In WW2 and subsequent conflicts, Field Army Surgeons of all armies found that the easiest wounds to treat were those of soldiers whom had been hit by aircraft bullets of the .50 cal or even larger 20 mm. The heavy weight and high velocity of these bullets made for small, clean wounds that only needed stitches for the most part. There are many other factors in wounding, of course, such as whether the bullet had hit anything solid before hitting the soldier, but generally speaking, a clean shot by a heavy machine gun or cannon was a clean wound. Whereas a smaller bullet such as the 9mm bullet used in submachine guns made for a MUCH dirtier and nastier wound that would destroy more body tissue, and cause massive internal and external bleeding...
In Vietnam, US soldiers found that the best shot for the M-16 was between 5-15 meters, because the bullet was still unstable at so short a range. The tumble effect of the bullet was so huge that it was not at all unusual for entire limbs to be torn off by a single bullet strike.
Two bullets striking close together create a synegy that is greater than the sum of their seperate wounding paths.

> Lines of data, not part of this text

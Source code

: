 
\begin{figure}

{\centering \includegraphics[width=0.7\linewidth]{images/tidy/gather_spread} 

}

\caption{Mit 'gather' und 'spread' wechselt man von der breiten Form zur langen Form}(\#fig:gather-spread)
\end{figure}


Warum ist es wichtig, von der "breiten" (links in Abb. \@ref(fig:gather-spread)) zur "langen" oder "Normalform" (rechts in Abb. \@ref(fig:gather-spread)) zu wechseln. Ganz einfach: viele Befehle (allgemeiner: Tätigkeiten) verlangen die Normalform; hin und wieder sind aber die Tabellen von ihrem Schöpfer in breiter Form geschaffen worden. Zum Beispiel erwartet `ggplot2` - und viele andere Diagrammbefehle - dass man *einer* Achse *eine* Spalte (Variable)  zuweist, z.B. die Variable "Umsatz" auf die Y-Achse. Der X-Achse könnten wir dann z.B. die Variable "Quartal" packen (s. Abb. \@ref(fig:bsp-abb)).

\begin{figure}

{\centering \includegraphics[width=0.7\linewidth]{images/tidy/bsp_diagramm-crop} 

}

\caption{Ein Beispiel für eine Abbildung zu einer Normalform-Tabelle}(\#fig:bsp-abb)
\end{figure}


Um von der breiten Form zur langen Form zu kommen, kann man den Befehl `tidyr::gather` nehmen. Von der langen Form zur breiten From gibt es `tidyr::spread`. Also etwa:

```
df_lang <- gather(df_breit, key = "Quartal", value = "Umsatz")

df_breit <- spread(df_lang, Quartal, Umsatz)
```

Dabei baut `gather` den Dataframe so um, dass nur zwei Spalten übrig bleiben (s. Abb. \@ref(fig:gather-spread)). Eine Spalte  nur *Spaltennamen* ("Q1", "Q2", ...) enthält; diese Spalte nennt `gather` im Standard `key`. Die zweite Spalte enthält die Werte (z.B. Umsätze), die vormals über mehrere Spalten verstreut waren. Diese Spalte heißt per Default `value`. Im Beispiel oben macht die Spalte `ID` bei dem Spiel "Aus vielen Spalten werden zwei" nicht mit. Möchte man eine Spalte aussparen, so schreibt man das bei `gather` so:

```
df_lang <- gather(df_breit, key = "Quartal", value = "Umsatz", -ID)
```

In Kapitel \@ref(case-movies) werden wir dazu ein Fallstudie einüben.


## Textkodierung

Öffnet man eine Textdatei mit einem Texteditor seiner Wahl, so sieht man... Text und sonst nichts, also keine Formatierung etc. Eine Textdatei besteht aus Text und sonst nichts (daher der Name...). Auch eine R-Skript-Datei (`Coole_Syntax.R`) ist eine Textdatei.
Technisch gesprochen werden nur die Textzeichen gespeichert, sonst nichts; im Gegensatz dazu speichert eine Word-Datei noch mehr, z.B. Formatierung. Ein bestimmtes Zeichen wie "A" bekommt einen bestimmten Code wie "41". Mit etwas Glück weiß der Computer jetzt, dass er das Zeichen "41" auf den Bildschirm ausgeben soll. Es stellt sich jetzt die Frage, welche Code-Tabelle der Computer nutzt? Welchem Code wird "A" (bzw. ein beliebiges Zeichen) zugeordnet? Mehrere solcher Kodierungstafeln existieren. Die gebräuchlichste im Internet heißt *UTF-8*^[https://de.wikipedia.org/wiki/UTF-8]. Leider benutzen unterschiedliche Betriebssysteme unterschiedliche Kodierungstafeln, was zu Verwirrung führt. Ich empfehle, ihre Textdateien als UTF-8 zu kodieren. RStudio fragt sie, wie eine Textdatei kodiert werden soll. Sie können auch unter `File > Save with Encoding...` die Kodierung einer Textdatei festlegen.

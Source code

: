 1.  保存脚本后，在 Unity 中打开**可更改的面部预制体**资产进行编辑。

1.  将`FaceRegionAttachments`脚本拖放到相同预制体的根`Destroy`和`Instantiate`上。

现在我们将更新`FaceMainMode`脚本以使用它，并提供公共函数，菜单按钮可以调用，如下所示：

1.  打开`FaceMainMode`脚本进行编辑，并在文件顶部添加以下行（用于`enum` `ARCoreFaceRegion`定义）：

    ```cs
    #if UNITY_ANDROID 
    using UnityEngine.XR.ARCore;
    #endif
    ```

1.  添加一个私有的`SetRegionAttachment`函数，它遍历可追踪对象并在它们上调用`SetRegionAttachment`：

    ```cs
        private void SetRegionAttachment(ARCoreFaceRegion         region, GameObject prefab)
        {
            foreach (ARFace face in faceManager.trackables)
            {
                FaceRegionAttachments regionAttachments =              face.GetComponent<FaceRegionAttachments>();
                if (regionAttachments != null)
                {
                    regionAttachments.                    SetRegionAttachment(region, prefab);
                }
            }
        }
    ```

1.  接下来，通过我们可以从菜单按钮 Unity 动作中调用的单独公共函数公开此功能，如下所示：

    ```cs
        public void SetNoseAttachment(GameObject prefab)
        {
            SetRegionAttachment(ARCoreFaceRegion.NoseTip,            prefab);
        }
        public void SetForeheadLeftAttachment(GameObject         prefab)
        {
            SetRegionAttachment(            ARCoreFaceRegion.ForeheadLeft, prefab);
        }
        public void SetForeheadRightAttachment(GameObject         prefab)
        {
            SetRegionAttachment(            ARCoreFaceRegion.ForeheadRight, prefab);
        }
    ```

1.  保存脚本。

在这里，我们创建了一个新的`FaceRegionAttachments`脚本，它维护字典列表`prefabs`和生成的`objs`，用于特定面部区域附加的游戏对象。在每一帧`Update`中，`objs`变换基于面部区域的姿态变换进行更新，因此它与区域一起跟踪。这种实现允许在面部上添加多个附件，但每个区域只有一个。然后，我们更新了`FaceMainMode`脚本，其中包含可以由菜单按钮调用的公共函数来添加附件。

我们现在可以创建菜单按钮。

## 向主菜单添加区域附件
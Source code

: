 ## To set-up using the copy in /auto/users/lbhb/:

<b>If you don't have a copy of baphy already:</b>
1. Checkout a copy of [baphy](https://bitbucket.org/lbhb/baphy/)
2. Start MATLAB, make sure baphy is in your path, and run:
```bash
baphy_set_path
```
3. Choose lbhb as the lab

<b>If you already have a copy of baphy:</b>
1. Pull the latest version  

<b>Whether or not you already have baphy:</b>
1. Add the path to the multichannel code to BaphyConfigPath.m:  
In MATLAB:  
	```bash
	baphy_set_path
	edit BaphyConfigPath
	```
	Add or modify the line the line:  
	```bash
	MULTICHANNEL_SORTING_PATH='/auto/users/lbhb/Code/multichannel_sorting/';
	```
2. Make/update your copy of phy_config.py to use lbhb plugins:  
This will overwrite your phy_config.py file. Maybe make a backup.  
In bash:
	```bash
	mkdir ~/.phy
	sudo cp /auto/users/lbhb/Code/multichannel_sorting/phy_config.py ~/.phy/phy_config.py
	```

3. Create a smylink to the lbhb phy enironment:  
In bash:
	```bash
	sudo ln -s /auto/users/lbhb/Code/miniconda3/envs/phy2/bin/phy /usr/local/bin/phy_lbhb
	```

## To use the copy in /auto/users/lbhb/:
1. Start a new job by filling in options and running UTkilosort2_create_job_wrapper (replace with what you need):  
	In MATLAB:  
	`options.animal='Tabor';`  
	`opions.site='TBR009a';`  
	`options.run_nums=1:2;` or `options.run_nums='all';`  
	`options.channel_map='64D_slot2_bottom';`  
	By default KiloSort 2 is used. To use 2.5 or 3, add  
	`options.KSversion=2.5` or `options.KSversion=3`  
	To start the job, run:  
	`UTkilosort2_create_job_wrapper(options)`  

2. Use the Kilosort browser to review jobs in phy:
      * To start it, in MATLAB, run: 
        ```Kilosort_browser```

Now, some points regarding sniping IRL.
As every experienced shooter knows, wind direction, wrong estimate of range, hand shaking, and even elevation above sea level and air temperature plays havoc with bullet aim, especially at ranges greater than 500 meters. This is why defensive snipers have already pre-zeroed various landmarks on a battlefield for range, so that when a target moves near that landmark the range is already calculated. Offensive snipers of course do not have that luxury.
For this reason snipers, especially offensive snipers, either set up a shot using not seconds but minutes in aiming and fine turning their shots...and they nearly always have an assistant to help calculate the range, wind sideslip, and the 101 other things that can ruin a shot. This is why snipers place in counterterrorist sniping are trained to shoot in SALVO - a snap shot by a sniper at long range will nearly always miss, which is why salvo fire is necessary. (You do not have the luxury of taking five minutes to set up a shot in counterrorism shooting!)
And it is that 'salvo fire' that I have tried to replicate, on a small scale, with my twin barrel.
Regarding Armor piercing...
The vanilla .308 will pierce today's body armour easily at a range of 200 meters, and has a greater than 50% chance up to 400 meters.
Of course, power armour will probably be better than today's kelvar...and that's the unknown. How much better? A good rule of thumb is that it takes an equal thickness of face hardened nickel steel armour plate to the diameter of the bullet to stop it...so 8 mm of armour plate should stop a .308 at 400 meters. However, at 100 meters all bets are off. And we are talking of vanilla bullets here, not the tungsten core armor piercing variety.